As he winds down his cross-country campaign swing, John Kerry has changed the subject, according to Jonathan Finer of The Washington Post. With polls showing many Americans are more concerned about the economy than they are about the quagmire in Iraq, the subject has moved to the forefront of the challenger’s message.
And the Kerry campaign is already touting today’s report by the nonpartisan Congressional Budget Office which confirms what many Democrats and others have asserted: President Bush’s tax cuts over the past three years have significantly benefited America’s wealthiest.
“According to the new report from the Congressional Budget Office (CBO), about two-thirds of the benefits from the tax cuts, enacted in 2001 and 2003, went to households in the top fifth of earnings, with an average income of $203,740,” writes Edmund L. Andrews in today’s New York Times.
The Republicans have countered that the tax reductions have produced benefits to all Americans, even those in the lowest economic brackets. Writes Andrews: “People with the bottom fifth of income, for example, averaging earnings of only $16,620, saw their effective tax rate drop to 5.2 percent from 6.7. Yet because lower- and many middle-income families had been paying very little federal income tax in the first place, those in that bottom fifth of earnings received an average tax cut of only $250.”
And to drive home the point, Andrews quotes an anonymous “House Republican aide,” who proclaims: “It doesn’t matter who you are, the report shows that you are better off now than you were before the tax cuts. It’s showing that everybody’s tax burden has gone down as a result of the tax cuts.”
(Campaign Desk wonders why, if the news is so good, the aide cannot allow himself or herself to be identified — or why Andrews would give space to an anonymous but totally partisan source solely to spin the findings and not give the other side the same opportunity. Perhaps the aide wanted to be anonymous because the claim is a bit misleading, in that Americans who pay payroll taxes or self-employment taxes, but have no income tax liability, didn’t benefit from the cuts.)
Jackie Calmes of The Wall Street Journal also writes (subscription required) about the study, and supplies a nice breakdown of the tax-cut benefits (minus any spins).
The cuts, writes Calmes, “will reduce this year’s income taxes for the richest 1 percent of taxpayers by an average of $78,460, more than 70 times the average benefit for the middle 20 percent of taxpayers, congressional analysts found.”
Using CBO’s findings, congressional Democratic staff calculated that the lowest 20 percent of taxpayers — those with total annual income in 2001 dollars of $14,900 to $34,200 — receive a tax cut of $250 on average for 2004. The next 20 percent of taxpayers, with incomes as much as $51,500, get an average tax cut of $800, and the middle fifth of taxpayers, which includes those earning as much as $75,600, receive an average $1,090 tax cut.
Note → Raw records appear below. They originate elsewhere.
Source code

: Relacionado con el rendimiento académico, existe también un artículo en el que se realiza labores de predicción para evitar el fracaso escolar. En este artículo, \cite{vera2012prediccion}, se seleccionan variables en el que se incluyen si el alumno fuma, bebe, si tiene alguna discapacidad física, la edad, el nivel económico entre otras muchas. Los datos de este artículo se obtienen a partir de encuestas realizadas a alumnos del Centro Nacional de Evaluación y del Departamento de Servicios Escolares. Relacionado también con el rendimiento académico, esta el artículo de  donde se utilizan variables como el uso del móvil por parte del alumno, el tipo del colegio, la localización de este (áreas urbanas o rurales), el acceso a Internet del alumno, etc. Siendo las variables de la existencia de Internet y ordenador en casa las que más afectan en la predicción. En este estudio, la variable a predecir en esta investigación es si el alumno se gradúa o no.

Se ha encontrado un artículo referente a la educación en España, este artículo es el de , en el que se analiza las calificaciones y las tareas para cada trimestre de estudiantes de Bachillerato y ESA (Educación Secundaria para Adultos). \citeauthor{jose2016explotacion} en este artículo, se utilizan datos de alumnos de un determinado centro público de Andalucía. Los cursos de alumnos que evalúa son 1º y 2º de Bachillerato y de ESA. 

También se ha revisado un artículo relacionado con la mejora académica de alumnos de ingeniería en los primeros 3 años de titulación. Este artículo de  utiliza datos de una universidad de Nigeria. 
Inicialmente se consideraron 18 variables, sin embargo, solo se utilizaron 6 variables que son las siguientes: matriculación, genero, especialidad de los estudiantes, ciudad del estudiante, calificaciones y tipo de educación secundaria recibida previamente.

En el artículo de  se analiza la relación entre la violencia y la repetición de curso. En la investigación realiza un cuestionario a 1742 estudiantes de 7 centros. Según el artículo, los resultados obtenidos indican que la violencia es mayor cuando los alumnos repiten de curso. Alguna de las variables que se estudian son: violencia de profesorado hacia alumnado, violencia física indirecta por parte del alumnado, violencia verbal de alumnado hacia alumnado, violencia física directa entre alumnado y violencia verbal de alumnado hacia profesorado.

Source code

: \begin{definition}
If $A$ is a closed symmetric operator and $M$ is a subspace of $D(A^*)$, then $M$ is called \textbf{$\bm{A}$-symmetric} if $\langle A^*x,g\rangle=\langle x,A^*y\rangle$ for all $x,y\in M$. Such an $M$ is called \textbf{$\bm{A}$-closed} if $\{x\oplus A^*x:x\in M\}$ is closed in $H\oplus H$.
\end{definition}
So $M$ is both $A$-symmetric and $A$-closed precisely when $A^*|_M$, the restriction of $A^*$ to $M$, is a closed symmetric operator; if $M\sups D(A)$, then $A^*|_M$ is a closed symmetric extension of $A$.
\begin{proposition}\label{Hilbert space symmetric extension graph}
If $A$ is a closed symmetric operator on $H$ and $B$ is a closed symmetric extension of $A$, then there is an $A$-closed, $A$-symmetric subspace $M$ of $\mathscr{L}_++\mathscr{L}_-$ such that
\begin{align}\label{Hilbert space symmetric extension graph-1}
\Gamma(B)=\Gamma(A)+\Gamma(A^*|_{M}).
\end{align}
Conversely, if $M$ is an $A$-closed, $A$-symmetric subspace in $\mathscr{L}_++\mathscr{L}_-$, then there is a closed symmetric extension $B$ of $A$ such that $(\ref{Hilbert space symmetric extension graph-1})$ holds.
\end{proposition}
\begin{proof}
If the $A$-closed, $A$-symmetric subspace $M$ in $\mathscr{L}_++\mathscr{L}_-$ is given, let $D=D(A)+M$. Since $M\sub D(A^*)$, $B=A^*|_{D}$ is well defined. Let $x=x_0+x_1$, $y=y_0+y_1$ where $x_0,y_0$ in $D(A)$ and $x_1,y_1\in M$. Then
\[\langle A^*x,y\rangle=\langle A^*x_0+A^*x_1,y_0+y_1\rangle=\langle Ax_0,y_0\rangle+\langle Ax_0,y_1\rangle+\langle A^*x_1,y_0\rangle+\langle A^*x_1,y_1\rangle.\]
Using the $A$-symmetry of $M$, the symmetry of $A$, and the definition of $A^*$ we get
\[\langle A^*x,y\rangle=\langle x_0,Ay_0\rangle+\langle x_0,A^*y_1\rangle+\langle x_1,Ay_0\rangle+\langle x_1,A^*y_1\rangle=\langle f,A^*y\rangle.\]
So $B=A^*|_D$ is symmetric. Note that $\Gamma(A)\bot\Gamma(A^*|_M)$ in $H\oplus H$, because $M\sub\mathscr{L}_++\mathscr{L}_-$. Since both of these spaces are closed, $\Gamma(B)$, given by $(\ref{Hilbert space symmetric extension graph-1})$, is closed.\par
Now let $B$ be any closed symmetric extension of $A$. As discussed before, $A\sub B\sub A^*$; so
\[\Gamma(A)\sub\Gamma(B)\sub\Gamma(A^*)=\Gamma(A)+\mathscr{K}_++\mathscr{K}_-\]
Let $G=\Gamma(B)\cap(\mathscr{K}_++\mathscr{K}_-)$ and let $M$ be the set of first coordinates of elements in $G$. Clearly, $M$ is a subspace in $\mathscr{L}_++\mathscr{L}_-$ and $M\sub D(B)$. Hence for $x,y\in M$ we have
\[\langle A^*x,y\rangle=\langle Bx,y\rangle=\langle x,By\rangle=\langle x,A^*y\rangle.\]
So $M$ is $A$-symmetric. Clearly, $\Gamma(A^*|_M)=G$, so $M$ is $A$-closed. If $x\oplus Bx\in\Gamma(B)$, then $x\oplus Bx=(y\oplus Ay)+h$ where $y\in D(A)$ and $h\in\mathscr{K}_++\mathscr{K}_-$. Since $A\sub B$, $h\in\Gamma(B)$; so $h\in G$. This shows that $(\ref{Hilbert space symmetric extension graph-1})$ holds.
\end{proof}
For the next-highest 20 percent, with income as much as $182,700, the average tax cut for 2004 is $1,770. And for the top fifth of taxpayers, whose annual income is above $182,700, the tax cut is $4,740 on average. The top 1 percent that get an average $78,460 tax cut includes taxpayers with more than $1 million in annual income.
Congressional Republicans countered that the richest 20 percent of taxpayers still will pay 63.5 percent of all income taxes for 2004, as they did in 2001. The CBO analysis doesn’t account for reductions in estate taxes.
The issue of who pays how much isn’t the entire story in the debate over taxes. As liberal Times columnist Paul Krugman writes today, the Bush tax cuts have “favored unearned income over earned income — or, if you prefer — investment returns over wages.”
Notes Krugman: “The political problem with a policy favoring investment returns over wages is that a vast majority of Americans derive their income primarily from wages, and that the bulk of investment income goes to a small elite.”
As the campaign debate now moves into the squishy topic of the economy (and the morass of tax policy), the opportunities for both sides to spin numbers and benefits will grow exponentially. Yet, as the polls (and common sense) indicate, this is an issue of tremendous importance to voters of all stripes. The need for solid — and spin-free — reporting has never been greater.
Clarification: The above post has been updated to clarify that those who pay only payroll or self-employment taxes but not income taxes would not have benefited from the tax cuts.